Records shown:
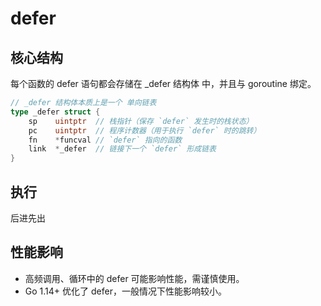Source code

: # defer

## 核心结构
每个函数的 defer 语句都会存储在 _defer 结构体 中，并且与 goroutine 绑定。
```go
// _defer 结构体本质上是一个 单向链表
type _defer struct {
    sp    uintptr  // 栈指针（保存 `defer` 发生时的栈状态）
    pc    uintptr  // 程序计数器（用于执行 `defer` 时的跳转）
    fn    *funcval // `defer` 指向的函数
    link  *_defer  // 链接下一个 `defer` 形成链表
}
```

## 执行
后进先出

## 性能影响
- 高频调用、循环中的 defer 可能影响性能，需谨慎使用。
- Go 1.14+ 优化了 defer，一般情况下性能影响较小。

==

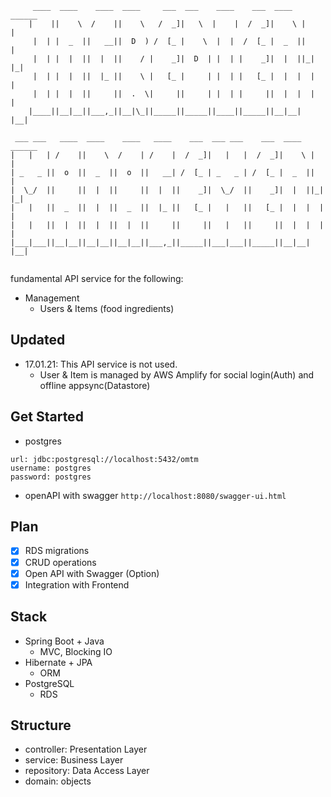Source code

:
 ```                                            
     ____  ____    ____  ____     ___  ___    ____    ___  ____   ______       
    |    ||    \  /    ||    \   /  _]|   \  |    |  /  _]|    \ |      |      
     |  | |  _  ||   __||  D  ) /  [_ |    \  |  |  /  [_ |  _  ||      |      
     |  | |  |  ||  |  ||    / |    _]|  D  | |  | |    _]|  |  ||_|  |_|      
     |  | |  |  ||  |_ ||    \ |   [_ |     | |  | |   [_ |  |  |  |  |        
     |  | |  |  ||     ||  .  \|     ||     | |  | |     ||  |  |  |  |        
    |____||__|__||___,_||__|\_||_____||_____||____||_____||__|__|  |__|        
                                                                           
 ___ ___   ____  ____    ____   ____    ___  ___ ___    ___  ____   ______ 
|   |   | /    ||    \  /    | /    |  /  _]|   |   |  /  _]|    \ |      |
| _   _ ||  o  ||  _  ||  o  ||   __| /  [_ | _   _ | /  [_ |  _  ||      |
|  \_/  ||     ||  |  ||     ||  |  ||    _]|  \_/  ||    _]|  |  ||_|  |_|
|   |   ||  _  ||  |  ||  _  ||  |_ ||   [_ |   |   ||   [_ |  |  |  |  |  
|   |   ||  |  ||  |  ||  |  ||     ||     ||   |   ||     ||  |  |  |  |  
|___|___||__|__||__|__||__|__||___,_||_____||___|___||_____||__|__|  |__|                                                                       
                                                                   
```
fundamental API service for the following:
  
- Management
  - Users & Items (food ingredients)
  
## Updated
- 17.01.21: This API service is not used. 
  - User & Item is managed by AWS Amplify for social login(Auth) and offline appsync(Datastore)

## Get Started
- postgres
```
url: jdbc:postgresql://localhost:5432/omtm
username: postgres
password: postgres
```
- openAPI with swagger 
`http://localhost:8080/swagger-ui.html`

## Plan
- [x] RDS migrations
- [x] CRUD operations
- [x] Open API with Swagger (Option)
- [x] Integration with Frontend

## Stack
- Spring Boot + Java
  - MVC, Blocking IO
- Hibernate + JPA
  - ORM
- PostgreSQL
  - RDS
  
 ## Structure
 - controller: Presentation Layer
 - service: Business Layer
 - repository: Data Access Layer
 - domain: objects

---

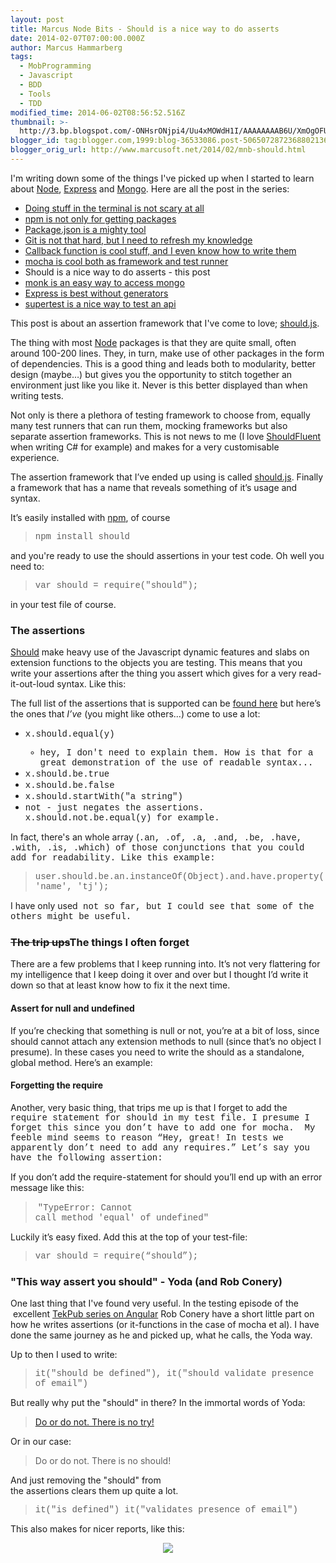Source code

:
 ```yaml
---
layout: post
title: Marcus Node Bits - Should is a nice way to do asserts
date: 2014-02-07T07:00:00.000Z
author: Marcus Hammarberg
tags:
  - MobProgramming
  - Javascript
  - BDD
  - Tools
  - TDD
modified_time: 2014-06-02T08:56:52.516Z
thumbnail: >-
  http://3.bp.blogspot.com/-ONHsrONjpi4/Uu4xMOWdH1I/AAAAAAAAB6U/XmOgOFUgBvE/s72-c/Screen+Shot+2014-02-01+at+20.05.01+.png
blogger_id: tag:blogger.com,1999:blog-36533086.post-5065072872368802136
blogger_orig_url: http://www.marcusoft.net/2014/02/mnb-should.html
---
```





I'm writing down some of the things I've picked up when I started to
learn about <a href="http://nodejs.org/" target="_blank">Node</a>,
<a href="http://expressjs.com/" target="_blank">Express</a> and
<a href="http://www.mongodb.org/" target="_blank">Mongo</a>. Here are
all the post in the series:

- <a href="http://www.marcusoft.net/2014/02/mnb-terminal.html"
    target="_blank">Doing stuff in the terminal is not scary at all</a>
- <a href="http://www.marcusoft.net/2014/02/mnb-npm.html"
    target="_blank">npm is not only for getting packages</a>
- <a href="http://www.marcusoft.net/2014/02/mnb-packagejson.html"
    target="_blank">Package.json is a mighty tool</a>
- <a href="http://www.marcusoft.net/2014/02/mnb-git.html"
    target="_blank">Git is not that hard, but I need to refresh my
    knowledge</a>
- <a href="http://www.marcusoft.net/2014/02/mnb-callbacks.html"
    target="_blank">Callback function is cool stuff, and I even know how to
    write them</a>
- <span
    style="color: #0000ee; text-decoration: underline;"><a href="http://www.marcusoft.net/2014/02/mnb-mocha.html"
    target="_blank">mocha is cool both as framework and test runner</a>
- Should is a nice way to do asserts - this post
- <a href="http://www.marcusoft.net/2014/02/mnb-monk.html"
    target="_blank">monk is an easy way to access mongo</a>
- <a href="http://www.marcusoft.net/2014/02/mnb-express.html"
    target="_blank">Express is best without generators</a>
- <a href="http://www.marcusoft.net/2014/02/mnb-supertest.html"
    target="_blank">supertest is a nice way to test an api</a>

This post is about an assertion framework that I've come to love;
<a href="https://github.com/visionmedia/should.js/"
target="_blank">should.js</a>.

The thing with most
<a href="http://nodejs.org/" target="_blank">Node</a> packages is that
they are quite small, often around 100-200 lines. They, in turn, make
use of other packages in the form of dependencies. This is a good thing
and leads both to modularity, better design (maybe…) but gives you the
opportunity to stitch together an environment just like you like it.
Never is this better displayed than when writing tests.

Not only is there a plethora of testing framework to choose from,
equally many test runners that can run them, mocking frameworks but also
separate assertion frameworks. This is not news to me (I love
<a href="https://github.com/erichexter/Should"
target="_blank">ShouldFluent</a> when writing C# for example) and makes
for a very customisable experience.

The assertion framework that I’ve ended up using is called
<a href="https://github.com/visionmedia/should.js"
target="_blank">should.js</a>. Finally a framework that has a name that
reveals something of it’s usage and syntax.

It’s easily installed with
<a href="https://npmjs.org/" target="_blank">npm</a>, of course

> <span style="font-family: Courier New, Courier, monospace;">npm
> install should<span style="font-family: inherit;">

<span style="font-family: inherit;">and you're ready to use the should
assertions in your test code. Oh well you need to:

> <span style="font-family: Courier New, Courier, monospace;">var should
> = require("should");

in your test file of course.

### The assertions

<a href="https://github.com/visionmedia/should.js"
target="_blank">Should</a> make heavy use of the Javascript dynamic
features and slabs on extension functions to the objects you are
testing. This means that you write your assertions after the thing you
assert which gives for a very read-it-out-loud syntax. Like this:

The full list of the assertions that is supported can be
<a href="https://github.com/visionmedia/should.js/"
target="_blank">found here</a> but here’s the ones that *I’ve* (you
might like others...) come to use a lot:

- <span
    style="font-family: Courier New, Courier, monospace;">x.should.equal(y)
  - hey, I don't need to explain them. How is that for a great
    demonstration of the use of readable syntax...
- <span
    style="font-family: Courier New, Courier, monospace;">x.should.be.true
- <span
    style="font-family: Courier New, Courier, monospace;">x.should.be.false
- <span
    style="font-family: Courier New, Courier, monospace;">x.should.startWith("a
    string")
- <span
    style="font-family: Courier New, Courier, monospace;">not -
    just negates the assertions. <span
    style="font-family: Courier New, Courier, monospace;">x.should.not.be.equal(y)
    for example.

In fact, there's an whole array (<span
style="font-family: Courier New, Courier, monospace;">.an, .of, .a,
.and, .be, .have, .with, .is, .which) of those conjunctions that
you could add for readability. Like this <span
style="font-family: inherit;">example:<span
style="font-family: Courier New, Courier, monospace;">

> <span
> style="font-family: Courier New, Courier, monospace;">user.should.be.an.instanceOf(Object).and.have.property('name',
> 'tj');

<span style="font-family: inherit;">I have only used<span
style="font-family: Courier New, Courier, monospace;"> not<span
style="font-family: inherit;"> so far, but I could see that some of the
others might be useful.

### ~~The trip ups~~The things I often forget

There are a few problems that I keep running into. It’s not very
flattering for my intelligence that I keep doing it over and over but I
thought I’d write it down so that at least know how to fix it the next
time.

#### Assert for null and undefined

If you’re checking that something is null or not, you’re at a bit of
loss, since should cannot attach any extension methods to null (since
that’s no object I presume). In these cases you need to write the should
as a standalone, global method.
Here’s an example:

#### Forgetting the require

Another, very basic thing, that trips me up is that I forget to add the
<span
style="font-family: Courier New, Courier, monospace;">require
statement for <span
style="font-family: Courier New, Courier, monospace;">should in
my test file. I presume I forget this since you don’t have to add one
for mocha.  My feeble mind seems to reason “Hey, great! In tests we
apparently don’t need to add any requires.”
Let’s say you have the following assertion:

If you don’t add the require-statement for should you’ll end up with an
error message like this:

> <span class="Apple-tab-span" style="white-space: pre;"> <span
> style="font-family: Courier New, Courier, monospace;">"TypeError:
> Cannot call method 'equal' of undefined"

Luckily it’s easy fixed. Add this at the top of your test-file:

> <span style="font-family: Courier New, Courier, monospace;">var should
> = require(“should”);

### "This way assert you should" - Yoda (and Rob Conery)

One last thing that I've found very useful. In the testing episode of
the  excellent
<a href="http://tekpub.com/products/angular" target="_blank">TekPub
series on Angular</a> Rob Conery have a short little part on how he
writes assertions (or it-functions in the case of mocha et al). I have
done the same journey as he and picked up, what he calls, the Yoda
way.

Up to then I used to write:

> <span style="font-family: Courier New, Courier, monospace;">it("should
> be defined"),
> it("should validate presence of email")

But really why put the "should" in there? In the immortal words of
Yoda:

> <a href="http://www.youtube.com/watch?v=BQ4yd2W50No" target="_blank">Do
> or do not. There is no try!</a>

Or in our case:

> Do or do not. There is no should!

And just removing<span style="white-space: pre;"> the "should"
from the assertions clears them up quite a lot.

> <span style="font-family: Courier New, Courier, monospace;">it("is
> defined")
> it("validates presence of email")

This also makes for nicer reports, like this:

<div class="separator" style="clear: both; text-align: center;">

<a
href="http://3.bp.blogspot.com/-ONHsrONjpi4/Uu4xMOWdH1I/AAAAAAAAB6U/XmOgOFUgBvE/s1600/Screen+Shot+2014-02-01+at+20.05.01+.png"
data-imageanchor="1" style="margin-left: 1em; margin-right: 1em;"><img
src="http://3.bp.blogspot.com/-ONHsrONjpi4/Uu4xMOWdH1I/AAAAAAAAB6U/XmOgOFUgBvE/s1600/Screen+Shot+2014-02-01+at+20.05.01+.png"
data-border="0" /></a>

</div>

Exercise details: Exactly how many lines of the records above contain "used"? Please state only the number.

Answer box: 3